What is required — Return each line of the entries that holds the string "freedom".

[Data extracts — start]

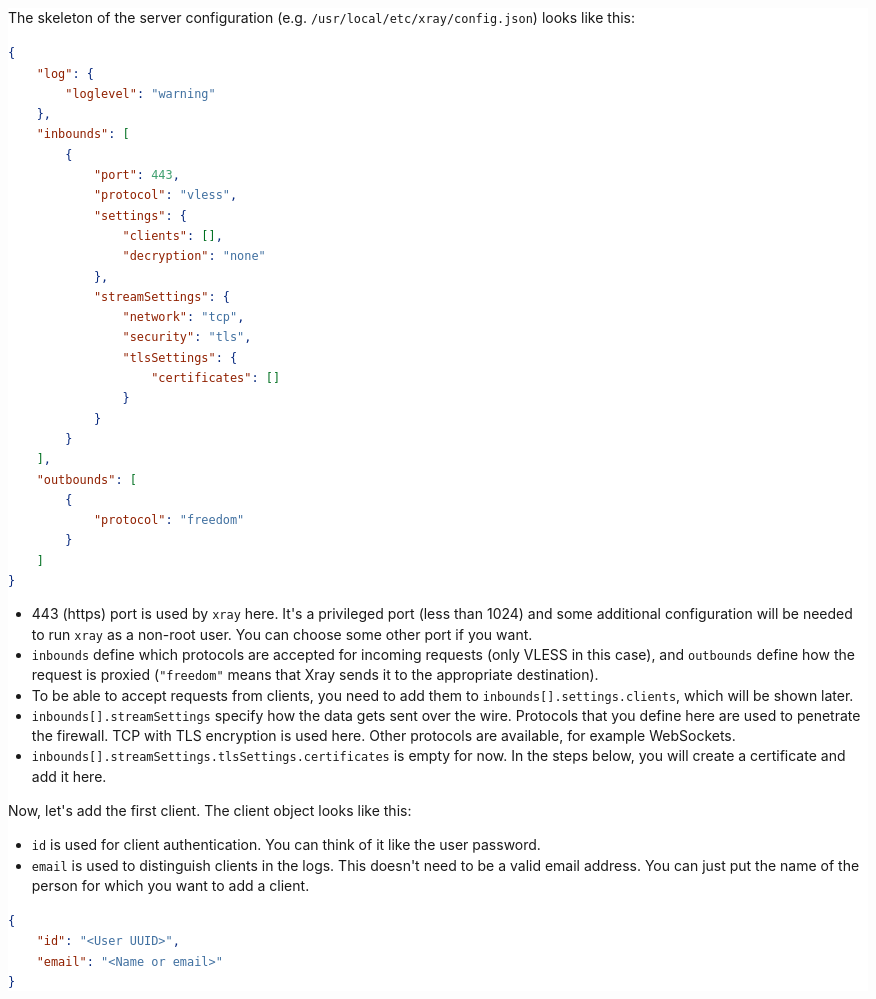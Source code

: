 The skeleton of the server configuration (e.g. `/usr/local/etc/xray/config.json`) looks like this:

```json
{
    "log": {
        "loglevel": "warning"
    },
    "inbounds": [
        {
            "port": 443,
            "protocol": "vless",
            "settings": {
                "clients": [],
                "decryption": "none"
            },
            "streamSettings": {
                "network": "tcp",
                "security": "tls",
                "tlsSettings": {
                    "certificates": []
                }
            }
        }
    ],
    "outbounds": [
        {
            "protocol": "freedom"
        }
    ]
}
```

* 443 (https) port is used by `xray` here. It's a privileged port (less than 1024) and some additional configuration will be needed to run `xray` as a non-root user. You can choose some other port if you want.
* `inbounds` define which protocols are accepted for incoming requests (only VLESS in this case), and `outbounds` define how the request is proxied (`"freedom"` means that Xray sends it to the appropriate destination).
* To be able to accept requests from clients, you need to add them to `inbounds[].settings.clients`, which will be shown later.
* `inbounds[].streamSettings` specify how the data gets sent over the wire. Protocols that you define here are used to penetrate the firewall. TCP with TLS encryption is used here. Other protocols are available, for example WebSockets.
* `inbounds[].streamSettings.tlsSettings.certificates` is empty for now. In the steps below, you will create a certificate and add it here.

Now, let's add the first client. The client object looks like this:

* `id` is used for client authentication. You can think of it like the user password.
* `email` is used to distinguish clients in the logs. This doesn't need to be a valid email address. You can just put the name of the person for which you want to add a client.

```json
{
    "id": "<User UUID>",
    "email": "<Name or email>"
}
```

[Data extracts — finish]

Expected output —
            "protocol": "freedom"
* `inbounds` define which protocols are accepted for incoming requests (only VLESS in this case), and `outbounds` define how the request is proxied (`"freedom"` means that Xray sends it to the appropriate destination).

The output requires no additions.